Directions =
Return exactly the lines from the start of the records below through the line containing "risolvibili in tempo", both ends included, and leave out the pictures.

##### Information shown

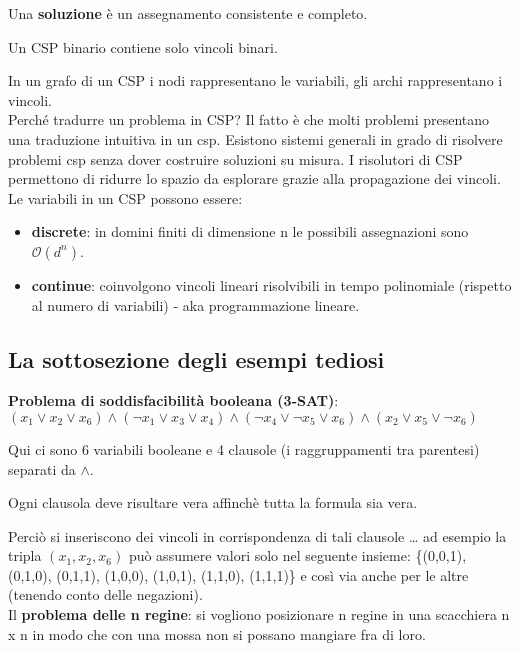 Una \textbf{soluzione} è un assegnamento consistente e completo.

Un CSP binario contiene solo vincoli binari.

In un grafo di un CSP i nodi rappresentano le variabili, gli archi rappresentano
i vincoli.\\

Perché tradurre un problema in CSP? Il fatto è che molti problemi presentano
una traduzione intuitiva in un csp. Esistono sistemi generali in grado di
risolvere problemi csp senza dover costruire soluzioni su misura.
I risolutori di CSP permettono di ridurre lo spazio da esplorare grazie
alla propagazione dei vincoli.\\

Le variabili in un CSP possono essere:

\begin{itemize}
 \item \textbf{discrete}: in domini finiti di dimensione n le possibili
assegnazioni sono $\mathcal{O}(d^n)$.
 \item \textbf{continue}: coinvolgono vincoli lineari risolvibili in tempo
polinomiale (rispetto al numero di variabili) - aka programmazione lineare.
\end{itemize}

\subsection{La sottosezione degli esempi tediosi}

\textbf{Problema di soddisfacibilità booleana (3-SAT)}:\\

$(x_1 \lor x_2 \lor x_6) \land (\neg x_1 \lor x_3 \lor x_4) \land
(\neg x_4 \lor \neg x_5 \lor x_6) \land (x_2 \lor x_5 \lor \neg x_6)$

Qui ci sono 6 variabili booleane e 4 clausole (i raggruppamenti tra parentesi)
separati da $\land$.

Ogni clausola deve risultare vera affinchè tutta la formula sia
vera.

Perciò si inseriscono dei vincoli in corrispondenza di tali clausole \dots
ad esempio la tripla $(x_1, x_2, x_6)$ può assumere valori solo nel seguente
insieme: \{(0,0,1), (0,1,0), (0,1,1), (1,0,0), (1,0,1), (1,1,0), (1,1,1)\} e
così via anche per le altre (tenendo conto delle negazioni).\\

Il \textbf{problema delle n regine}: si vogliono posizionare n regine in
una scacchiera n x n in modo che con una mossa non si possano mangiare
fra di loro.\\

##########

Solution for this problem =
 Una \textbf{soluzione} è un assegnamento consistente e completo.

Un CSP binario contiene solo vincoli binari.

In un grafo di un CSP i nodi rappresentano le variabili, gli archi rappresentano
i vincoli.\\

Perché tradurre un problema in CSP? Il fatto è che molti problemi presentano
una traduzione intuitiva in un csp. Esistono sistemi generali in grado di
risolvere problemi csp senza dover costruire soluzioni su misura.
I risolutori di CSP permettono di ridurre lo spazio da esplorare grazie
alla propagazione dei vincoli.\\

Le variabili in un CSP possono essere:

\begin{itemize}
 \item \textbf{discrete}: in domini finiti di dimensione n le possibili
assegnazioni sono $\mathcal{O}(d^n)$.
 \item \textbf{continue}: coinvolgono vincoli lineari risolvibili in tempo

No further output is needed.